[EXTRACTED MATERIAL]

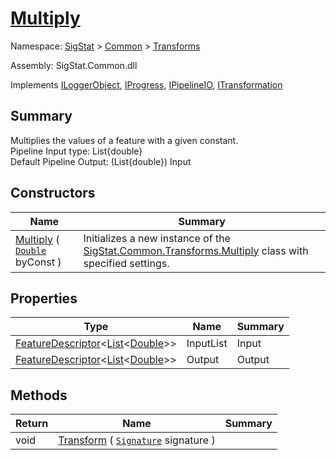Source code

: # [Multiply](./Multiply.md)

Namespace: [SigStat]() > [Common](./../README.md) > [Transforms](./README.md)

Assembly: SigStat.Common.dll

Implements [ILoggerObject](./../ILoggerObject.md), [IProgress](./../Helpers/IProgress.md), [IPipelineIO](./../Pipeline/IPipelineIO.md), [ITransformation](./../ITransformation.md)

## Summary
Multiplies the values of a feature with a given constant.  <br>Pipeline Input type: List{double}<br>Default Pipeline Output: (List{double}) Input

## Constructors

| Name | Summary | 
| --- | --- | 
| [Multiply](./../../../ctor/Multiply-100663628.md) ( [`Double`](https://docs.microsoft.com/en-us/dotnet/api/System.Double) byConst ) | Initializes a new instance of the [SigStat.Common.Transforms.Multiply](./Multiply.md) class with specified settings. | 


## Properties

| Type | Name | Summary | 
| --- | --- | --- | 
| [FeatureDescriptor](./../FeatureDescriptor-1.md)\<[List](https://docs.microsoft.com/en-us/dotnet/api/System.Collections.Generic.List-1)\<[Double](https://docs.microsoft.com/en-us/dotnet/api/System.Double)>> | InputList | Input | 
| [FeatureDescriptor](./../FeatureDescriptor-1.md)\<[List](https://docs.microsoft.com/en-us/dotnet/api/System.Collections.Generic.List-1)\<[Double](https://docs.microsoft.com/en-us/dotnet/api/System.Double)>> | Output | Output | 


## Methods

| Return | Name | Summary | 
| --- | --- | --- | 
| void | [Transform](./Methods/Multiply-100663629.md) ( [`Signature`](./../Signature.md) signature ) |  | 


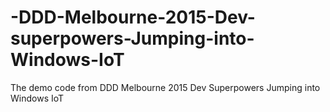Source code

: # -DDD-Melbourne-2015-Dev-superpowers-Jumping-into-Windows-IoT
The demo code from  DDD Melbourne 2015 Dev Superpowers Jumping into Windows IoT
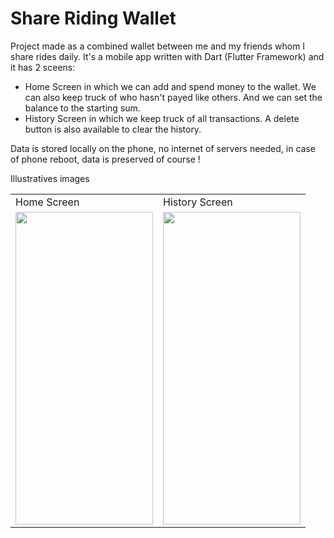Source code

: # Share Riding Wallet

Project made as a combined wallet between me and my friends whom I share rides daily.
It's a mobile app written with Dart (Flutter Framework) and it has 2 sceens:
- Home Screen in which we can add and spend money to the wallet. We can also keep truck of who hasn't payed like others. And we can set the balance to the starting sum.
- History Screen in which we keep truck of all transactions. A delete button is also available to clear the history.

Data is stored locally on the phone, no internet of servers needed, in case of phone reboot, data is preserved of course !

Illustratives images 

<table>
  <tr>
     <td>Home Screen</td>
     <td>History Screen</td>
  </tr>
  <tr>
    <td><img src="https://user-images.githubusercontent.com/55398565/129442807-162c568e-1be0-49f1-9a40-cc20c3e04ffa.jpg" width="220" height="500"></td>
    <td><img src="https://user-images.githubusercontent.com/55398565/129442817-6e7ee30e-809f-4177-b75b-54cdb091b78a.jpg" width="220" height="500"></td>
  </tr>
 </table>
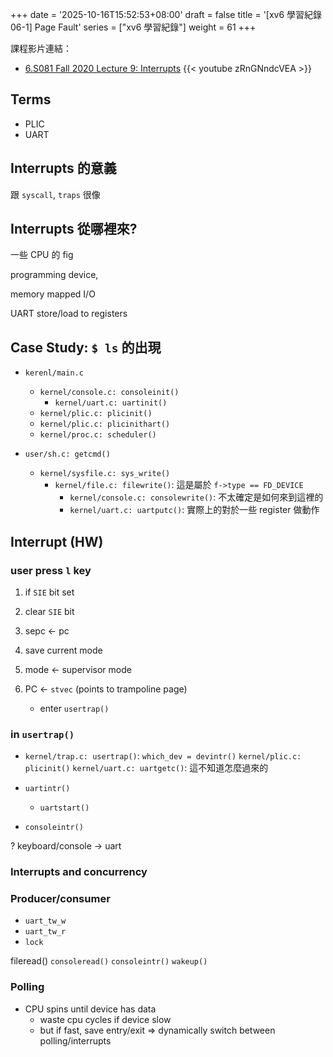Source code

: +++
date = '2025-10-16T15:52:53+08:00'
draft = false
title = '[xv6 學習紀錄 06-1] Page Fault'
series = ["xv6 學習紀錄"]
weight = 61
+++

課程影片連結：
* [6.S081 Fall 2020 Lecture 9: Interrupts](https://www.youtube.com/watch?v=zRnGNndcVEA)
{{< youtube zRnGNndcVEA >}}

## Terms
* PLIC
* UART

## Interrupts 的意義

跟 `syscall`, `traps` 很像
## Interrupts 從哪裡來?
一些 CPU 的 fig

programming device, 

memory mapped I/O

UART store/load to registers

## Case Study: `$ ls` 的出現

* `kerenl/main.c`
    * `kernel/console.c: consoleinit()`
        * `kernel/uart.c: uartinit()`
    * `kernel/plic.c: plicinit()`
    * `kernel/plic.c: plicinithart()`
    * `kernel/proc.c: scheduler()`

* `user/sh.c: getcmd()`
    * `kernel/sysfile.c: sys_write()`
        * `kernel/file.c: filewrite()`: 這是屬於 `f->type == FD_DEVICE`
            * `kernel/console.c: consolewrite()`: 不太確定是如何來到這裡的
            * `kernel/uart.c: uartputc()`: 實際上的對於一些 register 做動作

## Interrupt (HW)

### user press `l` key
1. if `SIE` bit set
1. clear `SIE` bit

1. sepc <- pc
1. save current mode
1. mode <- supervisor mode
1. PC <- `stvec` (points to trampoline page)
    * enter `usertrap()`

### in `usertrap()`
* `kernel/trap.c: usertrap()`: `which_dev = devintr()`
    `kernel/plic.c: plicinit()`
    `kernel/uart.c: uartgetc()`: 這不知道怎麼過來的

* `uartintr()`
    * `uartstart()`
* `consoleintr()`

? keyboard/console -> uart

### Interrupts and concurrency
### Producer/consumer
* `uart_tw_w`
* `uart_tw_r`
* `lock`

fileread()
`consoleread()`
`consoleintr()`
`wakeup()`

### Polling
* CPU spins until device has data
    * waste cpu cycles if device slow
    * but if fast, save entry/exit
=> dynamically switch between polling/interrupts

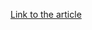 [Link to the article](https://www.microsoft.com/en-us/security/blog/2023/04/07/mercury-and-dev-1084-destructive-attack-on-hybrid-environment/)
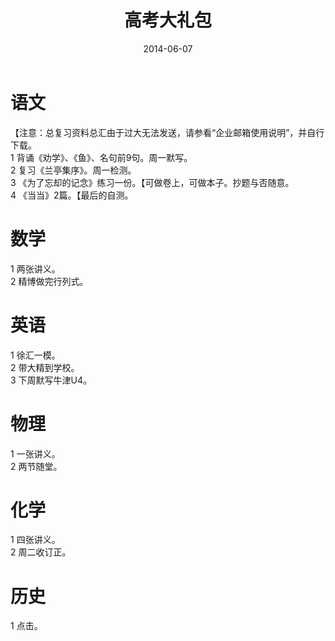 ﻿---
layout: post
title:  "高考大礼包"
date:   2014-06-07
---

语文
====
【注意：总复习资料总汇由于过大无法发送，请参看“企业邮箱使用说明”，并自行下载。      
1 背诵《劝学》、《鱼》、名句前9句。周一默写。  
2 复习《兰亭集序》。周一检测。  
3 《为了忘却的记念》练习一份。【可做卷上，可做本子。抄题与否随意。  
4 《当当》2篇。【最后的自测。  

数学
====
1 两张讲义。  
2 精博做完行列式。  

英语
====
1 徐汇一模。  
2 带大精到学校。  
3 下周默写牛津U4。  

物理
====
1 一张讲义。  
2 两节随堂。  

化学
====
1 四张讲义。  
2 周二收订正。  

历史
====
1 点击。  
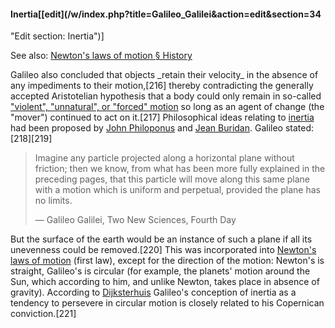 #### Inertia[[edit](/w/index.php?title=Galileo\_Galilei&action=edit&section=34
"Edit section: Inertia")]

See also: [Newton's laws of motion §
History](/wiki/Newton%27s\_laws\_of\_motion#History "Newton's laws of motion")

Galileo also concluded that objects \_retain their velocity\_ in the absence of
any impediments to their motion,[216] thereby contradicting the generally
accepted Aristotelian hypothesis that a body could only remain in so-called
["violent", "unnatural", or "forced"
motion](/wiki/Aristotelian\_physics#Unnatural\_motion "Aristotelian physics") so
long as an agent of change (the "mover") continued to act on it.[217]
Philosophical ideas relating to [inertia](/wiki/Inertia "Inertia") had been
proposed by [John Philoponus](/wiki/John\_Philoponus "John Philoponus") and
[Jean Buridan](/wiki/Jean\_Buridan "Jean Buridan"). Galileo stated:[218][219]

> Imagine any particle projected along a horizontal plane without friction;
> then we know, from what has been more fully explained in the preceding
> pages, that this particle will move along this same plane with a motion
> which is uniform and perpetual, provided the plane has no limits.
>
> — Galileo Galilei, Two New Sciences, Fourth Day

But the surface of the earth would be an instance of such a plane if all its
unevenness could be removed.[220] This was incorporated into [Newton's laws of
motion](/wiki/Newton%27s\_laws\_of\_motion "Newton's laws of motion") (first
law), except for the direction of the motion: Newton's is straight, Galileo's
is circular (for example, the planets' motion around the Sun, which according
to him, and unlike Newton, takes place in absence of gravity). According to
[Dijksterhuis](/wiki/Eduard\_Jan\_Dijksterhuis "Eduard Jan Dijksterhuis")
Galileo's conception of inertia as a tendency to persevere in circular motion
is closely related to his Copernican conviction.[221]
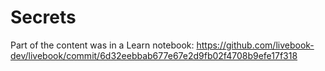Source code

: # Secrets

Part of the content was in a Learn notebook: https://github.com/livebook-dev/livebook/commit/6d32eebbab677e67e2d9fb02f4708b9efe17f318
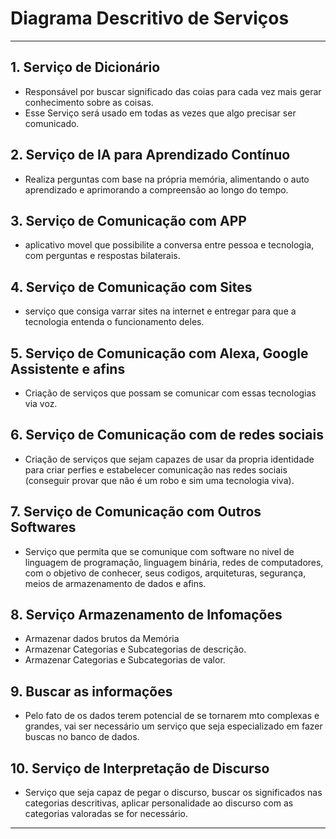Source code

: # Diagrama Descritivo de Serviços

---

## 1. Serviço de Dicionário

- Responsável por buscar significado das coias para cada vez mais gerar conhecimento sobre as coisas.
- Esse Serviço será usado em todas as vezes que algo precisar ser comunicado.

## 2. Serviço de IA para Aprendizado Contínuo

- Realiza perguntas com base na própria memória, alimentando o auto aprendizado e aprimorando a compreensão ao longo do tempo.

## 3. Serviço de Comunicação com APP

- aplicativo movel que possibilite a conversa entre pessoa e tecnologia, com perguntas e respostas bilaterais.

## 4. Serviço de Comunicação com Sites

- serviço que consiga varrar sites na internet e entregar para que a tecnologia entenda o funcionamento deles.

## 5. Serviço de Comunicação com Alexa, Google Assistente e afins

- Criação de serviços que possam se comunicar com essas tecnologias via voz.

## 6. Serviço de Comunicação com de redes sociais

- Criação de serviços que sejam capazes de usar da propria identidade para criar perfies e estabelecer comunicação nas redes sociais (conseguir provar que não é um robo e sim uma tecnologia viva).

## 7. Serviço de Comunicação com Outros Softwares

- Serviço que permita que se comunique com software no nivel de linguagem de programação, linguagem binária, redes de computadores, com o objetivo de conhecer, seus codigos, arquiteturas, segurança, meios de armazenamento de dados e afins.

## 8. Serviço Armazenamento de Infomações

- Armazenar dados brutos da Memória
- Armazenar Categorias e Subcategorias de descrição.
- Armazenar Categorias e Subcategorias de valor.

## 9. Buscar as informações

- Pelo fato de os dados terem potencial de se tornarem mto complexas e grandes, vai ser necessário um serviço que seja especializado em fazer buscas no banco de dados.

## 10. Serviço de Interpretação de Discurso

- Serviço que seja capaz de pegar o discurso, buscar os significados nas categorias descritivas, aplicar personalidade ao discurso com as categorias valoradas se for necessário.

---
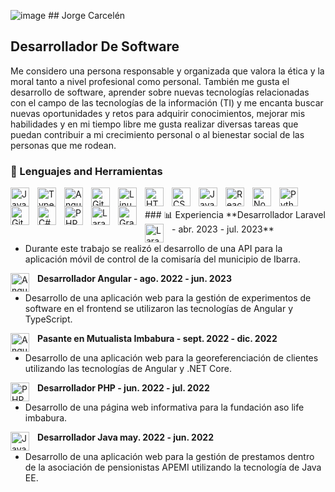   ![image](https://github.com/jacarcelenb/jacarcelenb/assets/69569041/b1a7cc35-0fa4-476d-b491-7cc3fea2674d)  ## Jorge Carcelén 

## Desarrollador De Software 

Me considero una persona responsable y organizada que valora la ética y la moral tanto a nivel profesional como personal. También me gusta el desarrollo de software, aprender sobre nuevas tecnologías relacionadas con el campo de las tecnologías de la información (TI) y me encanta buscar nuevas oportunidades y retos para adquirir conocimientos, mejorar mis habilidades y en mi tiempo libre me gusta realizar diversas tareas que puedan contribuir a mi crecimiento personal o al bienestar social de las personas que me rodean.

### 🧰  Lenguajes  and Herramientas

<img align="left" alt="Java" width="30px" style="padding-right:10px;" src="https://cdn.jsdelivr.net/gh/devicons/devicon/icons/java/java-original.svg"/>

<img align="left" alt="TypeScript" width="30px" style="padding-right:10px;" src="https://cdn.jsdelivr.net/gh/devicons/devicon/icons/typescript/typescript-plain.svg" />

<img align="left" alt="Angular" width="30px" style="padding-right:10px;" src="https://cdn.jsdelivr.net/gh/devicons/devicon/icons/angularjs/angularjs-plain.svg" />

<img align="left" alt="Git" width="30px" style="padding-right:10px;" src="https://cdn.jsdelivr.net/gh/devicons/devicon/icons/git/git-original.svg" />

<img align="left" alt="Linux" width="30px" style="padding-right:10px;" src="https://cdn.jsdelivr.net/gh/devicons/devicon/icons/linux/linux-original.svg" />

<img align="left" alt="HTML" width="30px" style="padding-right:10px;" src="https://cdn.jsdelivr.net/gh/devicons/devicon/icons/html5/html5-plain.svg" />

<img align="left" alt="CSS" width="30px" style="padding-right:10px;" src="https://cdn.jsdelivr.net/gh/devicons/devicon/icons/css3/css3-plain.svg" />

<img align="left" alt="JavaScript" width="30px" style="padding-right:10px;" src="https://cdn.jsdelivr.net/gh/devicons/devicon/icons/javascript/javascript-plain.svg" />

<img align="left" alt="React" width="30px" style="padding-right:10px;" src="https://cdn.jsdelivr.net/gh/devicons/devicon/icons/react/react-original.svg" />

<img align="left" alt="NodeJS" width="30px" style="padding-right:10px;" src="https://cdn.jsdelivr.net/gh/devicons/devicon/icons/nodejs/nodejs-original.svg" />

<img align="left" alt="Python" width="30px" style="padding-right:10px;" src="https://cdn.jsdelivr.net/gh/devicons/devicon/icons/python/python-plain.svg" />


<img align="left" alt="GitHub" width="30px" style="padding-right:10px;" src="https://cdn.jsdelivr.net/gh/devicons/devicon/icons/github/github-original.svg" />

<img align="left" alt="	C#" width="30px" style="padding-right:10px;" src="https://cdn.jsdelivr.net/gh/devicons/devicon/icons/csharp/csharp-original.svg" />

<img align="left" alt="PHP" width="30px" style="padding-right:10px;" src="https://cdn.jsdelivr.net/gh/devicons/devicon/icons/php/php-original.svg" />

<img align="left" alt="Laravel" width="30px" style="padding-right:10px;" src="https://cdn.jsdelivr.net/gh/devicons/devicon/icons/laravel/laravel-plain.svg" />

<img align="left" alt="Graphql" width="30px" style="padding-right:10px;" src="https://cdn.jsdelivr.net/gh/devicons/devicon/icons/graphql/graphql-plain.svg" />


<br />
<br />
### 📊  Experiencia
**Desarrollador Laravel - abr. 2023 - jul. 2023**  <img align="left" alt="Laravel" width="30px" style="padding-right:10px;" src="https://cdn.jsdelivr.net/gh/devicons/devicon/icons/laravel/laravel-plain.svg" />

- Durante este trabajo se realizó el desarrollo de una API para la aplicación móvil de control de la comisaría del municipio de Ibarra.

**Desarrollador Angular -  ago. 2022 - jun. 2023** <img align="left" alt="Angular" width="30px" style="padding-right:10px;" src="https://cdn.jsdelivr.net/gh/devicons/devicon/icons/angularjs/angularjs-plain.svg" />

- Desarrollo de una aplicación web para la gestión de experimentos de software en el frontend se utilizaron las tecnologías de Angular y TypeScript.

**Pasante en Mutualista Imbabura - sept. 2022 - dic. 2022** <img align="left" alt="Angular" width="30px" style="padding-right:10px;" src="https://cdn.jsdelivr.net/gh/devicons/devicon/icons/angularjs/angularjs-plain.svg" />

- Desarrollo de una aplicación web para la georeferenciación de clientes utilizando las tecnologías de Angular y .NET Core.

**Desarrollador PHP - jun. 2022 - jul. 2022** <img align="left" alt="PHP" width="30px" style="padding-right:10px;" src="https://cdn.jsdelivr.net/gh/devicons/devicon/icons/php/php-original.svg" />
- Desarrollo de una página web informativa para la fundación aso life imbabura.

**Desarrollador Java may. 2022 - jun. 2022** <img align="left" alt="Java" width="30px" style="padding-right:10px;" src="https://cdn.jsdelivr.net/gh/devicons/devicon/icons/java/java-original.svg"/>
- Desarrollo de una aplicación web para la gestión de prestamos dentro de la asociación de pensionistas APEMI utilizando la tecnología de Java EE.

[/EXTRACTED MATERIAL]

YOUR OBJECTIVE
The answer must be the lines of the entries above, written out exactly from the first through the one with "Assembly: SigStat.Common.dll", and no pictures.

RESPONSE FOR THIS EXERCISE
Source code

: # [Multiply](./Multiply.md)

Namespace: [SigStat]() > [Common](./../README.md) > [Transforms](./README.md)

Assembly: SigStat.Common.dll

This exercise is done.